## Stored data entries

* * * *

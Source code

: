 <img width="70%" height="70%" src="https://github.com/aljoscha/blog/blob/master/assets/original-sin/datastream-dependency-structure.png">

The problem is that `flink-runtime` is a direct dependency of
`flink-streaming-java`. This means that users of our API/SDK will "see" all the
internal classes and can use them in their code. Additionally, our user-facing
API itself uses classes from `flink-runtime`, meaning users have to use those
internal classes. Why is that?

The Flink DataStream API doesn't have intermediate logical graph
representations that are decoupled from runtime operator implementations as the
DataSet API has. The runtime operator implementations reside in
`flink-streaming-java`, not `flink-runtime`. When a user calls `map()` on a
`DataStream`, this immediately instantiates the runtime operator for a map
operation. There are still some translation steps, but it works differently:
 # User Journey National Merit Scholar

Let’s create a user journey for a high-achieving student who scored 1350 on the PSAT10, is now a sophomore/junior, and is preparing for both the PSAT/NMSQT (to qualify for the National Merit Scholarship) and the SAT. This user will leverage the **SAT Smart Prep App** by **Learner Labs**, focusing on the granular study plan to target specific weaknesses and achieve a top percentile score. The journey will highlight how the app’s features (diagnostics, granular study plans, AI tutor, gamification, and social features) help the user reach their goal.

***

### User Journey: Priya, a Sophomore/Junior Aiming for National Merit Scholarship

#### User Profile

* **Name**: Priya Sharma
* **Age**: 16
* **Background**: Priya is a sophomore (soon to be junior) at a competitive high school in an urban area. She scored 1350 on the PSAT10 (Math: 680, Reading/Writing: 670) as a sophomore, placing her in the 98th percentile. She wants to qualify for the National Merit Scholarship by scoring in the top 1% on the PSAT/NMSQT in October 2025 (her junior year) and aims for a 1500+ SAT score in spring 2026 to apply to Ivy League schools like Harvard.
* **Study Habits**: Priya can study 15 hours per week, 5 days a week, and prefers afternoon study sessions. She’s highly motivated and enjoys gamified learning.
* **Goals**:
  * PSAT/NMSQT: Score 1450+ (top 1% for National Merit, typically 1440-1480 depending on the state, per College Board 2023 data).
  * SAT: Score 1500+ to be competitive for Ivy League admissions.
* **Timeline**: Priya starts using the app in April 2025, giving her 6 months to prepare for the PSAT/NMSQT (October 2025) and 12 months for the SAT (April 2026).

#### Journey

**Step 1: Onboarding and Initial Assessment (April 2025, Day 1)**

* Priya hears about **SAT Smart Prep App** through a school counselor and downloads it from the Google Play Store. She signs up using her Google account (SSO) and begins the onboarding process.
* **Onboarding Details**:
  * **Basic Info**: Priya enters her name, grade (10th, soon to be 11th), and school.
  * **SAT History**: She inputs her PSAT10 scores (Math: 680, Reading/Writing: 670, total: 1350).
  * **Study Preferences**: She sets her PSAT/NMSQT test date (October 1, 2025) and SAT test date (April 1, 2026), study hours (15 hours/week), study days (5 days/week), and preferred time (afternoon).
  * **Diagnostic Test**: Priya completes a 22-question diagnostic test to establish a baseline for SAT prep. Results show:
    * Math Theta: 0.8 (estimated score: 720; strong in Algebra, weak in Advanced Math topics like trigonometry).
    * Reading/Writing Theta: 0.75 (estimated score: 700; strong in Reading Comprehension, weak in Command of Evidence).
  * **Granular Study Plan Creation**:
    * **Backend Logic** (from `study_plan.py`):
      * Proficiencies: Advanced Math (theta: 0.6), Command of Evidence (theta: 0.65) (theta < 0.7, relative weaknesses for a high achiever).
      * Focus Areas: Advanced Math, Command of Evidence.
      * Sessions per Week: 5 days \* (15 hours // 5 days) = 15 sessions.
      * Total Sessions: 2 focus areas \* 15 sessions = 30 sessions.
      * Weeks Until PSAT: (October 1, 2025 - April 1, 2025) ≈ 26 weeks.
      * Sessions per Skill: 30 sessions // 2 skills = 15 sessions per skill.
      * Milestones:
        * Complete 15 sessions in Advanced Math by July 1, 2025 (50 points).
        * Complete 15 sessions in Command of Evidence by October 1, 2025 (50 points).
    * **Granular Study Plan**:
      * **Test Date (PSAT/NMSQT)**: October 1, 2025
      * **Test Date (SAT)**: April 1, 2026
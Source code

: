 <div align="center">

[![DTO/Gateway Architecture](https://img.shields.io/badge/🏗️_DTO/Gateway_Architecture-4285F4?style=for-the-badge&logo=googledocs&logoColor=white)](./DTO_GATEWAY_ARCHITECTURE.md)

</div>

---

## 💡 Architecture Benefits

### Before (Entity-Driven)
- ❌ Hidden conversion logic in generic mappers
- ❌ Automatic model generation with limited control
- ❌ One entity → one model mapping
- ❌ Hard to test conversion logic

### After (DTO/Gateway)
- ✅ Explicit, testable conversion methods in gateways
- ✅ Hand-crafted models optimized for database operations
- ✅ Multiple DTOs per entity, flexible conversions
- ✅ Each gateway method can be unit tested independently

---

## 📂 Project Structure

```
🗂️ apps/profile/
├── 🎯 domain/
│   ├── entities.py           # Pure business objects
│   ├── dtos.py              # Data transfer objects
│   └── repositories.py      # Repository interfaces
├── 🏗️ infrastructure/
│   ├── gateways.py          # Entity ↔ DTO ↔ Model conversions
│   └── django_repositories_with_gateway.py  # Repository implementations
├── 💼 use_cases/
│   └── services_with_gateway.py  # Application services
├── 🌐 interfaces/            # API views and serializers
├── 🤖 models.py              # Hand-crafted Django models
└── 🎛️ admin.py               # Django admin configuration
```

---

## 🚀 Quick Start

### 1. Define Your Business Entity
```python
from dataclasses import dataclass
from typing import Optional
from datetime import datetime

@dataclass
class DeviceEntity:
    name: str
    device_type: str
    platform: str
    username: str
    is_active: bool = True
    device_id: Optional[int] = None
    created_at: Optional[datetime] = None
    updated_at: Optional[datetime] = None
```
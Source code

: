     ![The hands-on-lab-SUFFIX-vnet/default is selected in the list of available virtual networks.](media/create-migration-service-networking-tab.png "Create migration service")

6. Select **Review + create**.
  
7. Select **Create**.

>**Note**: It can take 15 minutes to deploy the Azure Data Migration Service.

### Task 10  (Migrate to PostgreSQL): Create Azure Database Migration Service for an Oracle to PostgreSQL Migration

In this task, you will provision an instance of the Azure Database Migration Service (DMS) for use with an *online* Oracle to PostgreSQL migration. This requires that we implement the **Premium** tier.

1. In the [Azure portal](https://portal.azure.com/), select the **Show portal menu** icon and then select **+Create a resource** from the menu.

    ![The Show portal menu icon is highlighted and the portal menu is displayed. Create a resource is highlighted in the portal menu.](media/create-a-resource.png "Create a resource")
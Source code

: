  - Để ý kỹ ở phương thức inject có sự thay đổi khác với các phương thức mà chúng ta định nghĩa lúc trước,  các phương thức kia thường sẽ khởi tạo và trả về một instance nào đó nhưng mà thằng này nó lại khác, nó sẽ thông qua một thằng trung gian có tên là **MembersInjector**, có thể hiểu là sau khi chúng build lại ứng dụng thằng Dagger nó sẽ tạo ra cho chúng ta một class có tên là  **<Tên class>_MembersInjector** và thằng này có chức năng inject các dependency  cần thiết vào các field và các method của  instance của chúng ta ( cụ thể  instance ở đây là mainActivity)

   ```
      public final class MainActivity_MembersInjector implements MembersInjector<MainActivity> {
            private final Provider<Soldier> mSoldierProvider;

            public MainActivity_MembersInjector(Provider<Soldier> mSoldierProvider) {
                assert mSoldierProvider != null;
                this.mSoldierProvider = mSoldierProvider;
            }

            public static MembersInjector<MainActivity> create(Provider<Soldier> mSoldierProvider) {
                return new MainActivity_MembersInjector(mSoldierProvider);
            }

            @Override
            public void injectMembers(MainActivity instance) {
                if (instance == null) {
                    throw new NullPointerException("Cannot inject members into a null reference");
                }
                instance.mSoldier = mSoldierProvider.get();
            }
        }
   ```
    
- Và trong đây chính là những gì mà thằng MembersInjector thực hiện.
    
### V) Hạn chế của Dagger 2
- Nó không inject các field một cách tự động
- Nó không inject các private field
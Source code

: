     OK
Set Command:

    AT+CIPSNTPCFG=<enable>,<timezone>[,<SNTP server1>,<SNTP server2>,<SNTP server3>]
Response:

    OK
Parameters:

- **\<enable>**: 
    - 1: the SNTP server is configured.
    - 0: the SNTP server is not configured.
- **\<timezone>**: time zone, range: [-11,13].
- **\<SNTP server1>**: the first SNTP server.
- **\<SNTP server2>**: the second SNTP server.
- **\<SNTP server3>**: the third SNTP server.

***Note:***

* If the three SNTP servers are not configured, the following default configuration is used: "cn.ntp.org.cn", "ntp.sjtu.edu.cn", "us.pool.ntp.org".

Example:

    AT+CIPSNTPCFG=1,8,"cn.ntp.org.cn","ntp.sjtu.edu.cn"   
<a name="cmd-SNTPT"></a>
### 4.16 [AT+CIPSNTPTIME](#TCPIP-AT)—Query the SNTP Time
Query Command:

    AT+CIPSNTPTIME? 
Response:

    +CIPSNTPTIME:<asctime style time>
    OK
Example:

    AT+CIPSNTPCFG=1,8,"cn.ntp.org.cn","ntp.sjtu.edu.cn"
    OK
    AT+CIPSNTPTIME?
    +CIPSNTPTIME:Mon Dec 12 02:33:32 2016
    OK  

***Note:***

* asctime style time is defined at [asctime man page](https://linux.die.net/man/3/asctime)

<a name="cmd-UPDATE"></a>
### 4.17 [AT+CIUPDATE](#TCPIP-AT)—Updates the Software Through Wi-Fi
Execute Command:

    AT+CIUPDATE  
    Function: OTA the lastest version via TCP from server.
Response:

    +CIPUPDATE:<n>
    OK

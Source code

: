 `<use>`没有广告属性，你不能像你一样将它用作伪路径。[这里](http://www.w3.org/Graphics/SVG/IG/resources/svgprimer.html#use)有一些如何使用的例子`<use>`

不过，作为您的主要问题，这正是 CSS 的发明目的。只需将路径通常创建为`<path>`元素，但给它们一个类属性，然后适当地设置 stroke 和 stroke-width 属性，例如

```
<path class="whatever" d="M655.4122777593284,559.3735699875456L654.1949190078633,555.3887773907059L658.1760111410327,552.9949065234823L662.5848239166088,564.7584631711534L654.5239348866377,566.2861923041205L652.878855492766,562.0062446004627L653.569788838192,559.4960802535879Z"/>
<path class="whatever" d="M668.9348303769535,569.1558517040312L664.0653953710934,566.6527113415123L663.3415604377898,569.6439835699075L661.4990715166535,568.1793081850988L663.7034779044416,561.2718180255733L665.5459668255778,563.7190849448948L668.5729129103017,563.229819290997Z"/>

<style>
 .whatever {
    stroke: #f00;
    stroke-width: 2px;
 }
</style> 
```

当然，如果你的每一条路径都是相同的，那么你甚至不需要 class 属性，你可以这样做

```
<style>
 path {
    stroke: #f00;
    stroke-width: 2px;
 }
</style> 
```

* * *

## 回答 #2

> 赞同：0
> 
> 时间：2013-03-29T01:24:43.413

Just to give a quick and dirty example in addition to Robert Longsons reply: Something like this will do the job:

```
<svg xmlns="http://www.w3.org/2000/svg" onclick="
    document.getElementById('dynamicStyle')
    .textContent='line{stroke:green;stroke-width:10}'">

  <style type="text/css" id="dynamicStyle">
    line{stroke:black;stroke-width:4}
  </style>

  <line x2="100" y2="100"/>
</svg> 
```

* * * *

## TASK DESCRIPTION
Across all the records above, find each line with "PostgreSQL" in it and copy it.

## ANSWER FOR THE TASK
### Task 10  (Migrate to PostgreSQL): Create Azure Database Migration Service for an Oracle to PostgreSQL Migration
In this task, you will provision an instance of the Azure Database Migration Service (DMS) for use with an *online* Oracle to PostgreSQL migration. This requires that we implement the **Premium** tier.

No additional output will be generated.